We’re all right
“Make sure you get the pronunciation right,” quipped the brass player in front of me. Ha, ha, dude. (There are no words in the vile Ravel, only syllables, and those only because our conductor put consonants in so that the fast sections have individual notes instead of sounding like big microtonal melismas.)
“Oh, absolutely vital,” agreed the next chair. “We expect no less than perfect French.”
“We’ve sung Elvish,” deadpanned the alto next to me. “We can do anything!” Zing.
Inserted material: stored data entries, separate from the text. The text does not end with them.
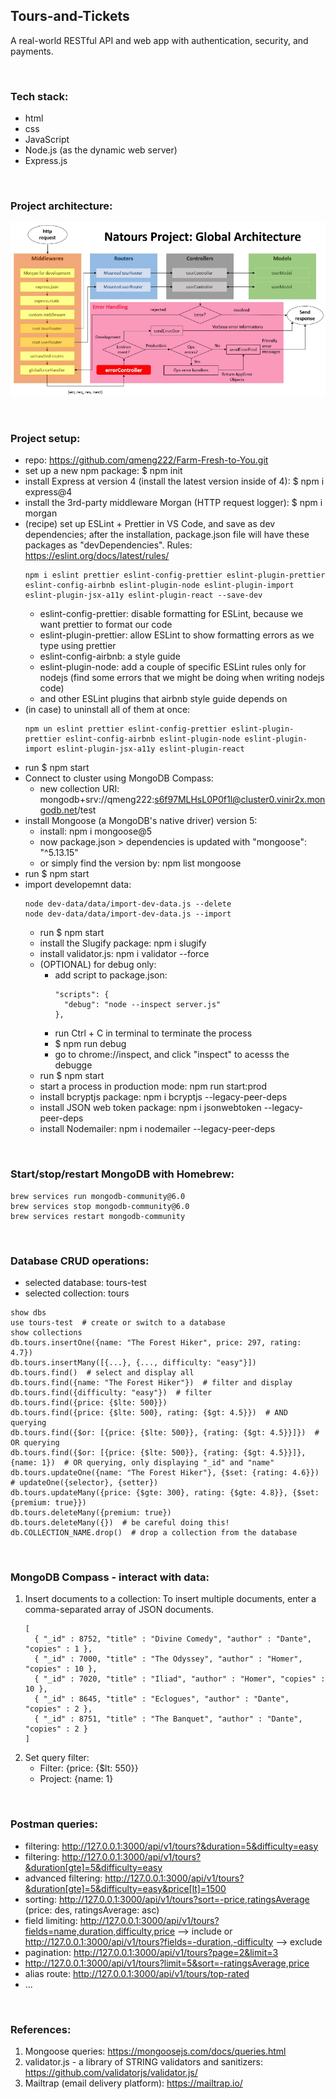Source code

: ## Tours-and-Tickets

A real-world RESTful API and web app with authentication, security, and payments.

<br>

### Tech stack:

- html
- css
- JavaScript
- Node.js (as the dynamic web server)
- Express.js

<br>

### Project architecture:

![architecture](/images/project-architecture.png)

<br>

### Project setup:

- repo: https://github.com/qmeng222/Farm-Fresh-to-You.git
- set up a new npm package: $ npm init
- install Express at version 4 (install the latest version inside of 4): $ npm i express@4
- install the 3rd-party middleware Morgan (HTTP request logger): $ npm i morgan
- (recipe) set up ESLint + Prettier in VS Code,
  and save as dev dependencies;
  after the installation, package.json file will have these packages as "devDependencies".
  Rules: https://eslint.org/docs/latest/rules/
  ```
  npm i eslint prettier eslint-config-prettier eslint-plugin-prettier eslint-config-airbnb eslint-plugin-node eslint-plugin-import eslint-plugin-jsx-a11y eslint-plugin-react --save-dev
  ```
  - eslint-config-prettier: disable formatting for ESLint, because we want prettier to format our code
  - eslint-plugin-prettier: allow ESLint to show formatting errors as we type using prettier
  - eslint-config-airbnb: a style guide
  - eslint-plugin-node: add a couple of specific ESLint rules only for nodejs (find some errors that we might be doing when writing nodejs code)
  - and other ESLint plugins that airbnb style guide depends on
- (in case) to uninstall all of them at once:
  ```
  npm un eslint prettier eslint-config-prettier eslint-plugin-prettier eslint-config-airbnb eslint-plugin-node eslint-plugin-import eslint-plugin-jsx-a11y eslint-plugin-react
  ```
- run $ npm start
- Connect to cluster using MongoDB Compass:
  - new collection URI: mongodb+srv://qmeng222:s6f97MLHsL0P0f1l@cluster0.vinir2x.mongodb.net/test
- install Mongoose (a MongoDB's native driver) version 5:
  - install: npm i mongoose@5
  - now package.json > dependencies is updated with "mongoose": "^5.13.15"
  - or simply find the version by: npm list mongoose
- run $ npm start
- import developemnt data:
  ```
  node dev-data/data/import-dev-data.js --delete
  node dev-data/data/import-dev-data.js --import
  ```
  - run $ npm start
  - install the Slugify package: npm i slugify
  - install validator.js: npm i validator --force
  - (OPTIONAL) for debug only:
    - add script to package.json:
      ```
      "scripts": {
        "debug": "node --inspect server.js"
      },
      ```
    - run Ctrl + C in terminal to terminate the process
    - $ npm run debug
    - go to chrome://inspect, and click "inspect" to acesss the debugge
  - run $ npm start
  - start a process in production mode: npm run start:prod
  - install bcryptjs package: npm i bcryptjs --legacy-peer-deps
  - install JSON web token package: npm i jsonwebtoken --legacy-peer-deps
  - install Nodemailer: npm i nodemailer --legacy-peer-deps

<br>

### Start/stop/restart MongoDB with Homebrew:

```
brew services run mongodb-community@6.0
brew services stop mongodb-community@6.0
brew services restart mongodb-community
```

<br>

### Database CRUD operations:

- selected database: tours-test
- selected collection: tours

```
show dbs
use tours-test  # create or switch to a database
show collections
db.tours.insertOne({name: "The Forest Hiker", price: 297, rating: 4.7})
db.tours.insertMany([{...}, {..., difficulty: "easy"}])
db.tours.find()  # select and display all
db.tours.find({name: "The Forest Hiker"})  # filter and display
db.tours.find({difficulty: "easy"})  # filter
db.tours.find({price: {$lte: 500}})
db.tours.find({price: {$lte: 500}, rating: {$gt: 4.5}})  # AND querying
db.tours.find({$or: [{price: {$lte: 500}}, {rating: {$gt: 4.5}}]})  # OR querying
db.tours.find({$or: [{price: {$lte: 500}}, {rating: {$gt: 4.5}}]}, {name: 1})  # OR querying, only displaying "_id" and "name"
db.tours.updateOne({name: "The Forest Hiker"}, {$set: {rating: 4.6}})  # updateOne({selector}, {setter})
db.tours.updateMany({price: {$gte: 300}, rating: {$gte: 4.8}}, {$set: {premium: true}})
db.tours.deleteMany({premium: true})
db.tours.deleteMany({})  # be careful doing this!
db.COLLECTION_NAME.drop()  # drop a collection from the database
```

<br>

### MongoDB Compass - interact with data:

1. Insert documents to a collection:
   To insert multiple documents, enter a comma-separated array of JSON documents.
   ```
   [
     { "_id" : 8752, "title" : "Divine Comedy", "author" : "Dante", "copies" : 1 },
     { "_id" : 7000, "title" : "The Odyssey", "author" : "Homer", "copies" : 10 },
     { "_id" : 7020, "title" : "Iliad", "author" : "Homer", "copies" : 10 },
     { "_id" : 8645, "title" : "Eclogues", "author" : "Dante", "copies" : 2 },
     { "_id" : 8751, "title" : "The Banquet", "author" : "Dante", "copies" : 2 }
   ]
   ```
2. Set query filter:
   - Filter: {price: {$lt: 550}}
   - Project: {name: 1}

<br>

### Postman queries:

- filtering: http://127.0.0.1:3000/api/v1/tours?&duration=5&difficulty=easy
- filtering: http://127.0.0.1:3000/api/v1/tours?&duration[gte]=5&difficulty=easy
- advanced filtering: http://127.0.0.1:3000/api/v1/tours?&duration[gte]=5&difficulty=easy&price[lt]=1500
- sorting: http://127.0.0.1:3000/api/v1/tours?sort=-price,ratingsAverage (price: des, ratingsAverage: asc)
- field limiting: http://127.0.0.1:3000/api/v1/tours?fields=name,duration,difficulty,price --> include
  or http://127.0.0.1:3000/api/v1/tours?fields=-duration,-difficulty --> exclude
- pagination: http://127.0.0.1:3000/api/v1/tours?page=2&limit=3
- http://127.0.0.1:3000/api/v1/tours?limit=5&sort=-ratingsAverage,price
- alias route: http://127.0.0.1:3000/api/v1/tours/top-rated
- ...

<br>

### References:

1. Mongoose queries: https://mongoosejs.com/docs/queries.html
2. validator.js - a library of STRING validators and sanitizers: https://github.com/validatorjs/validator.js/
3. Mailtrap (email delivery platform): https://mailtrap.io/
We actually, remarkably, managed not to suck. The first run-through of the 3/4 section lost a few of us (mostly because it was a tad slower than we were expecting), but we got our act together the second time, and the symphony conductor seemed perfectly content with us. We got in and out of there in a zippy thirty-five minutes, which for a twenty-minute piece is pretty good (considering some time got spent on orchestra tuning and talk).
Should be a good gig. Though this standing-on-the-front-row business is for the birds. I’ve been a back-bencher all my singing life, being elephant-sized and all, but our chorus doesn’t arrange people by size. So I’m stuck on the front row, huge and appallingly conspicuous and right behind a brass section that’s so bloody loud I can’t hear myself think, much less sing.
Even so, though, it’ll be a good gig. Come and see it. Tomorrow night, GMU Center for the Arts, 8 pm. I’ll be the elephant in the front row.